Very proud of your work, you take it to stick it on the front glass, crossing your arms after it to admire your piece of art.
“Ok, let's pull down this big guy”. Danny palms your back, ready to drop the tow and park the car with the rest.
“Ya’, man, who's that lass?” Chibs steps slow down, some meters away from you, hitting Tig's chest with his palm, actually hurting him.
“What the fuck?!” He yells rubbing himself over the kutt.
“She's (Y/N), the new Teller-Morrow mechanic”. Happy comes from nowhere, scaring both men, with no gesture in his face. “She's like a Pop Tart. Sweet and crunchy”.
“Did you already fuck her?” Tig sighs staring at him.
“No”.
“Then, how 'you know she's crunchy?”
“She broke Juice's nose yesterday”.
The men break in laughter, now understanding why his face looks like shit.
“Wha' happened?” Chibs tries to talk, starting to cough because of the loud laughs.
“She just got scared, 'cause he was behind her in silence”. Happy turns at them, narrowing on of his shoulder, making a move with his head to follow him.
The SOA president has been out of Charming for two weeks, taking care of the gun's business at southern Cali. For you, he was just traveling. The guys talked about him a lot in his absence of the club and you were pretty excited to meet him. At least, he's also your boss. So, when Tig shouts your new nickname making you turn, you go immediately with the same smile on your face.
“What's'ap, boss?” You say placing your hands behind your back, covered by the green jumpsuit of the workshop.
“The president”. He says pushing the man into you, with a singsong voice, making the scottish clicks his tongue.
“Just Chibs”. He adds, offering you a hand in somewhat formal greeting.
“Finally!” You say excited narrowing it, actually feeling a little nervous. “I'm (Y/N), but they call me ‘rookie’”.
“Rooke'”?
“Yeah, like a prospect for the club”. You explain then, getting back your hand with the own other.
“And she likes whisky”. Happy puts a forearm on one of the president's shoulder, taking off the toothbrush of his lips. 
“Really? Ya' wan' one? So ya' can tell me where did ya' come from”. The man offers then, turning an arm to the club entrance, and you obviously can't say ‘no’ even if it's ten am and you just finished the first coffee of the day. You nod in silence. 
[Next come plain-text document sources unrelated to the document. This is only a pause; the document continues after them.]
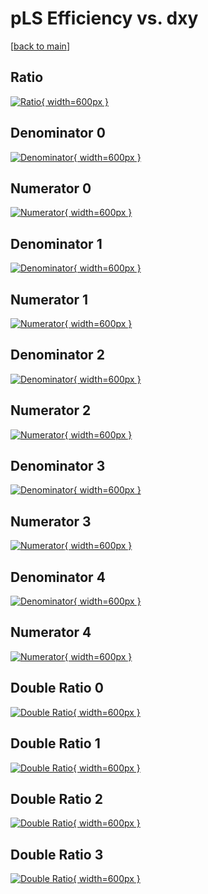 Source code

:# pLS Efficiency vs. dxy

[[back to main](./)]



## Ratio

[![Ratio](../mtv/var/pLS_vtr_0_-1_eff_dxy.png){ width=600px }](../mtv/var/pLS_vtr_0_-1_eff_dxy.pdf)

## Denominator 0

[![Denominator](../mtv/den/pLS_vtr_0_-1_eff_dxy_den0.png){ width=600px }](../mtv/den/pLS_vtr_0_-1_eff_dxy_den0.pdf)

## Numerator 0

[![Numerator](../mtv/num/pLS_vtr_0_-1_eff_dxy_num0.png){ width=600px }](../mtv/num/pLS_vtr_0_-1_eff_dxy_num0.pdf)

## Denominator 1

[![Denominator](../mtv/den/pLS_vtr_0_-1_eff_dxy_den1.png){ width=600px }](../mtv/den/pLS_vtr_0_-1_eff_dxy_den1.pdf)

## Numerator 1

[![Numerator](../mtv/num/pLS_vtr_0_-1_eff_dxy_num1.png){ width=600px }](../mtv/num/pLS_vtr_0_-1_eff_dxy_num1.pdf)

## Denominator 2

[![Denominator](../mtv/den/pLS_vtr_0_-1_eff_dxy_den2.png){ width=600px }](../mtv/den/pLS_vtr_0_-1_eff_dxy_den2.pdf)

## Numerator 2

[![Numerator](../mtv/num/pLS_vtr_0_-1_eff_dxy_num2.png){ width=600px }](../mtv/num/pLS_vtr_0_-1_eff_dxy_num2.pdf)

## Denominator 3

[![Denominator](../mtv/den/pLS_vtr_0_-1_eff_dxy_den3.png){ width=600px }](../mtv/den/pLS_vtr_0_-1_eff_dxy_den3.pdf)

## Numerator 3

[![Numerator](../mtv/num/pLS_vtr_0_-1_eff_dxy_num3.png){ width=600px }](../mtv/num/pLS_vtr_0_-1_eff_dxy_num3.pdf)

## Denominator 4

[![Denominator](../mtv/den/pLS_vtr_0_-1_eff_dxy_den4.png){ width=600px }](../mtv/den/pLS_vtr_0_-1_eff_dxy_den4.pdf)

## Numerator 4

[![Numerator](../mtv/num/pLS_vtr_0_-1_eff_dxy_num4.png){ width=600px }](../mtv/num/pLS_vtr_0_-1_eff_dxy_num4.pdf)

## Double Ratio 0

[![Double Ratio](../mtv/ratio/pLS_vtr_0_-1_eff_dxy_ratio0.png){ width=600px }](../mtv/ratio/pLS_vtr_0_-1_eff_dxy_ratio0.pdf)

## Double Ratio 1

[![Double Ratio](../mtv/ratio/pLS_vtr_0_-1_eff_dxy_ratio1.png){ width=600px }](../mtv/ratio/pLS_vtr_0_-1_eff_dxy_ratio1.pdf)

## Double Ratio 2

[![Double Ratio](../mtv/ratio/pLS_vtr_0_-1_eff_dxy_ratio2.png){ width=600px }](../mtv/ratio/pLS_vtr_0_-1_eff_dxy_ratio2.pdf)

## Double Ratio 3

[![Double Ratio](../mtv/ratio/pLS_vtr_0_-1_eff_dxy_ratio3.png){ width=600px }](../mtv/ratio/pLS_vtr_0_-1_eff_dxy_ratio3.pdf)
Tig and Happy continue their way to the workshop, whilst you're walking by the scottish side with the nerves running through your whole anatomy. Everybody knows the Sons of Anarchy, everybody knows what they do even if they didn't see it. You know you don't have to be afraid, nor scared, but you can't help feeling it anyway. In a gentle gesture, the president holds the door for you, smiling slightly coming in. The club is empty, not even music is being played and it's kinda strange. Maybe they prepared before this meeting, so no one could bother you. 
Even if you have been working for the last two weeks, if Filip decides to fire you 'cause you're not what he was looking for Teller-Morrow, he can do it without needing the support of anyone. You like your job and they pay you quite well, having a very flexible schedule, and treating you like another one of the family. So losing it, it's not an option.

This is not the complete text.